═══ Data to use
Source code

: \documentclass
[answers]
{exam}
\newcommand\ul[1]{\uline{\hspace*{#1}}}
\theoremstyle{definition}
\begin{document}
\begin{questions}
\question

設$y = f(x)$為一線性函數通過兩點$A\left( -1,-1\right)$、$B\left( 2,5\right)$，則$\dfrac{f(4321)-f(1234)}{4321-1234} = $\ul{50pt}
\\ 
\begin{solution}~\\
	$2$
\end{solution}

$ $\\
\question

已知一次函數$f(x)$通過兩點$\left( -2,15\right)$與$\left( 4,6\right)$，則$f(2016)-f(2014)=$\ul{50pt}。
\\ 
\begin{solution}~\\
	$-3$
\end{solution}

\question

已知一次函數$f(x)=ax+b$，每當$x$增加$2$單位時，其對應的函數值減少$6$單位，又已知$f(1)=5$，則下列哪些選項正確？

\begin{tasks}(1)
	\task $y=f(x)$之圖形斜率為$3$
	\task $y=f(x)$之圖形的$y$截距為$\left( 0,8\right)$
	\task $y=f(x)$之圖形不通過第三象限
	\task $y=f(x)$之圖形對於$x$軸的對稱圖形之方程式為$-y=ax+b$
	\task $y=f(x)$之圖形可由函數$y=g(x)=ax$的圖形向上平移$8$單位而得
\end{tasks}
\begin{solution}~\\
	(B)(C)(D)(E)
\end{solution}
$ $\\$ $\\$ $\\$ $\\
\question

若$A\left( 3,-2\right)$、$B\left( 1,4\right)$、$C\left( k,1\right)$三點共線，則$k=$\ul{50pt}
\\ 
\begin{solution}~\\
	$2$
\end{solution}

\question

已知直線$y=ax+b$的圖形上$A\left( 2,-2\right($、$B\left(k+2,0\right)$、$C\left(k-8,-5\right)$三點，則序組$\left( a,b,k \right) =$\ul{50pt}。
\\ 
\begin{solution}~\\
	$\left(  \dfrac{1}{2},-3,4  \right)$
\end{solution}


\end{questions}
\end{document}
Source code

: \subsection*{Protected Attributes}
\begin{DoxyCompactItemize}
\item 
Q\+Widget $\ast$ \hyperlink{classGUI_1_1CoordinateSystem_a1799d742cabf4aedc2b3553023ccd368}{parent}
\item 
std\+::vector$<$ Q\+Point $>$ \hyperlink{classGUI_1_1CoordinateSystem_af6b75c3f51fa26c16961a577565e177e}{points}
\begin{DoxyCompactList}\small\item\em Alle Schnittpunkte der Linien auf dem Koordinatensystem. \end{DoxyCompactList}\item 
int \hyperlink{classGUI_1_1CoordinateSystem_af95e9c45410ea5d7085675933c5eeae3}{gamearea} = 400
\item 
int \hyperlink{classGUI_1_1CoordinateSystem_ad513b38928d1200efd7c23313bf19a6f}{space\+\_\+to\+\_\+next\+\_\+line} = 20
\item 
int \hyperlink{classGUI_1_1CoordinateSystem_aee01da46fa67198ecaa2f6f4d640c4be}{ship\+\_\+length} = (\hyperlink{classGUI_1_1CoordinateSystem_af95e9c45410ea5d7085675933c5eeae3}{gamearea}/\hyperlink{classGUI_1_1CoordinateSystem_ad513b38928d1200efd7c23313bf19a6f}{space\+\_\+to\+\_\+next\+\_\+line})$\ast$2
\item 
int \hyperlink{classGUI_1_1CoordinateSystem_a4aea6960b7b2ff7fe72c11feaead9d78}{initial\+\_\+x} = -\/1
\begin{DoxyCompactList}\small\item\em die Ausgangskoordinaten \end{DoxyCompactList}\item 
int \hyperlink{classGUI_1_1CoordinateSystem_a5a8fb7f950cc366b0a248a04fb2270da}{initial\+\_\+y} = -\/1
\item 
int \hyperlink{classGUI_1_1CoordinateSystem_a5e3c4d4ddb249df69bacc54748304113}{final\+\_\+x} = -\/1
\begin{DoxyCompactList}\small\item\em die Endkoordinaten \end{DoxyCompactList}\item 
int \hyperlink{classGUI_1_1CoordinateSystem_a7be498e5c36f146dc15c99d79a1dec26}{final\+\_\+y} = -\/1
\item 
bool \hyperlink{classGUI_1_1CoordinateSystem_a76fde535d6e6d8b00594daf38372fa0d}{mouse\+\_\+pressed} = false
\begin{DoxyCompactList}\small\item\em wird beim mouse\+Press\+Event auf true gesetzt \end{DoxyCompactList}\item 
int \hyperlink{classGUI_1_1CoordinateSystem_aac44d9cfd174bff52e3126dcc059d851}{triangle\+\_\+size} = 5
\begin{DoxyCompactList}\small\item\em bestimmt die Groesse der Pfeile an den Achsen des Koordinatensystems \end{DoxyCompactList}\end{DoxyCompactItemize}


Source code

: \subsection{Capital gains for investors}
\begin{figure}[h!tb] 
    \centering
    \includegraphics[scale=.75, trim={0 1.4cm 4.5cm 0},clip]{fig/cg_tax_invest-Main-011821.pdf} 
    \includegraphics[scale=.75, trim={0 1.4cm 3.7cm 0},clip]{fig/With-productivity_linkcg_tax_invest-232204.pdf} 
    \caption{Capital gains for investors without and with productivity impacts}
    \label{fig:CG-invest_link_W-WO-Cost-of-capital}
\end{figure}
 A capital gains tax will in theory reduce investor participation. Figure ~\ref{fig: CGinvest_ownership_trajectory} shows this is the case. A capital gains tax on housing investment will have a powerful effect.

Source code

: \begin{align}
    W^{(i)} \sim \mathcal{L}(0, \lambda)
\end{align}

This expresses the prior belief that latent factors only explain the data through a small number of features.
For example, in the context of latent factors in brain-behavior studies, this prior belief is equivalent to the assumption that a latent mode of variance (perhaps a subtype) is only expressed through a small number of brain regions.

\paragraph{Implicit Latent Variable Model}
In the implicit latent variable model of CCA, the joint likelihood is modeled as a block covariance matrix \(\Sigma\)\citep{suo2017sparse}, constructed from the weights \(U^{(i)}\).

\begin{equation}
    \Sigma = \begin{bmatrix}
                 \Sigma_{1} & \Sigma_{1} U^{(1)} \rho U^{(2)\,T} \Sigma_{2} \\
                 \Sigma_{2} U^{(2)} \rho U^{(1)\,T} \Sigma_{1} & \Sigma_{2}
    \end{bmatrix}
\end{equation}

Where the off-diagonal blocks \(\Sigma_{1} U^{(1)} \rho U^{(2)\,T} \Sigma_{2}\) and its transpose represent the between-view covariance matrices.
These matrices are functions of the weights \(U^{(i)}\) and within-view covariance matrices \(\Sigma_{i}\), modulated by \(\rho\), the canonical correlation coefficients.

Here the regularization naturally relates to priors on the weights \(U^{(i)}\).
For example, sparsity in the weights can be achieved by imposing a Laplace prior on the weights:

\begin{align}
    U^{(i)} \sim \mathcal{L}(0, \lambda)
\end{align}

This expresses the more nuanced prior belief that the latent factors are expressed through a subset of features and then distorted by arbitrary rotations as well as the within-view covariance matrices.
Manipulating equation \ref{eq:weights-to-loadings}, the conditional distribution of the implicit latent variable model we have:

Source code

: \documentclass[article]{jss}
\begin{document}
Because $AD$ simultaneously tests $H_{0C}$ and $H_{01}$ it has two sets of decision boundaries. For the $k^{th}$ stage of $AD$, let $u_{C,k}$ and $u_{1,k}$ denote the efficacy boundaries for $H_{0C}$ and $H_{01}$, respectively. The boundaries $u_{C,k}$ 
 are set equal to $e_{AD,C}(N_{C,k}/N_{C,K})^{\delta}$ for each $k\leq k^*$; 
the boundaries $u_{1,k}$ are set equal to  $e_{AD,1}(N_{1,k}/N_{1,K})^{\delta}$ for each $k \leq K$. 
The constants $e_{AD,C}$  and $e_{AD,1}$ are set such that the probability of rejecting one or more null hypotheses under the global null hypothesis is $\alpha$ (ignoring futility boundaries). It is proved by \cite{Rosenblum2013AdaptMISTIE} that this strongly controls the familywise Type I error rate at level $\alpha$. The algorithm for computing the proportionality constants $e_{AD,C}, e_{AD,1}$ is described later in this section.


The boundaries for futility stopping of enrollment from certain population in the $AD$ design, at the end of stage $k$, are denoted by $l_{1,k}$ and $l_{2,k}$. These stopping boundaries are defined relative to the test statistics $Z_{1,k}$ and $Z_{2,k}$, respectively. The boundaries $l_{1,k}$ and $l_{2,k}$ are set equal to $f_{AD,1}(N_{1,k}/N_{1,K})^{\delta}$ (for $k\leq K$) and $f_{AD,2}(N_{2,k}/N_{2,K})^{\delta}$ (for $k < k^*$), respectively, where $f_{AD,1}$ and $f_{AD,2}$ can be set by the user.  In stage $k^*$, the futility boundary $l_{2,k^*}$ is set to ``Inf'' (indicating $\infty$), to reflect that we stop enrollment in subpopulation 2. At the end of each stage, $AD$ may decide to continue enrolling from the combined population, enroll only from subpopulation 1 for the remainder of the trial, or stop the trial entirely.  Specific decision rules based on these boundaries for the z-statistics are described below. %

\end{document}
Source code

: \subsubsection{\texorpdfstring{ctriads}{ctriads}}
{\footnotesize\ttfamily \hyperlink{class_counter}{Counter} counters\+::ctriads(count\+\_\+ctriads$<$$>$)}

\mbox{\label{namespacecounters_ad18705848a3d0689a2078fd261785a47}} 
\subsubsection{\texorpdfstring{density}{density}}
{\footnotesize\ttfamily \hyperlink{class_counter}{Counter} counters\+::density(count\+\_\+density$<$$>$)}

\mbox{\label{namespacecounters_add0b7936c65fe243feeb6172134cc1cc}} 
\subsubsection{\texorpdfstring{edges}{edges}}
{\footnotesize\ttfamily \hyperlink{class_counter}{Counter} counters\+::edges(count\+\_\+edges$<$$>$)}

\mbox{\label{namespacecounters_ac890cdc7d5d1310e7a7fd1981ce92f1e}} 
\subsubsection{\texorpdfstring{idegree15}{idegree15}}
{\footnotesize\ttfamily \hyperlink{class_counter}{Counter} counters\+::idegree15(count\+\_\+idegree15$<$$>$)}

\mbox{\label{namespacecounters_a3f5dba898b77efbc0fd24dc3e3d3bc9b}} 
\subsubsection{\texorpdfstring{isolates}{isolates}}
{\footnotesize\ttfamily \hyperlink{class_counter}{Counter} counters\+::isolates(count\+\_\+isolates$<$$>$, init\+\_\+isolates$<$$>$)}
══════
#### Problem to work on:
Only lines with the string "right" belong in the answer; copy each of them from the listing.

#### Written answer:
設$y = f(x)$為一線性函數通過兩點$A\left( -1,-1\right)$、$B\left( 2,5\right)$，則$\dfrac{f(4321)-f(1234)}{4321-1234} = $\ul{50pt}
已知一次函數$f(x)$通過兩點$\left( -2,15\right)$與$\left( 4,6\right)$，則$f(2016)-f(2014)=$\ul{50pt}。
	\task $y=f(x)$之圖形的$y$截距為$\left( 0,8\right)$
若$A\left( 3,-2\right)$、$B\left( 1,4\right)$、$C\left( k,1\right)$三點共線，則$k=$\ul{50pt}
已知直線$y=ax+b$的圖形上$A\left( 2,-2\right($、$B\left(k+2,0\right)$、$C\left(k-8,-5\right)$三點，則序組$\left( a,b,k \right) =$\ul{50pt}。
	$\left(  \dfrac{1}{2},-3,4  \right)$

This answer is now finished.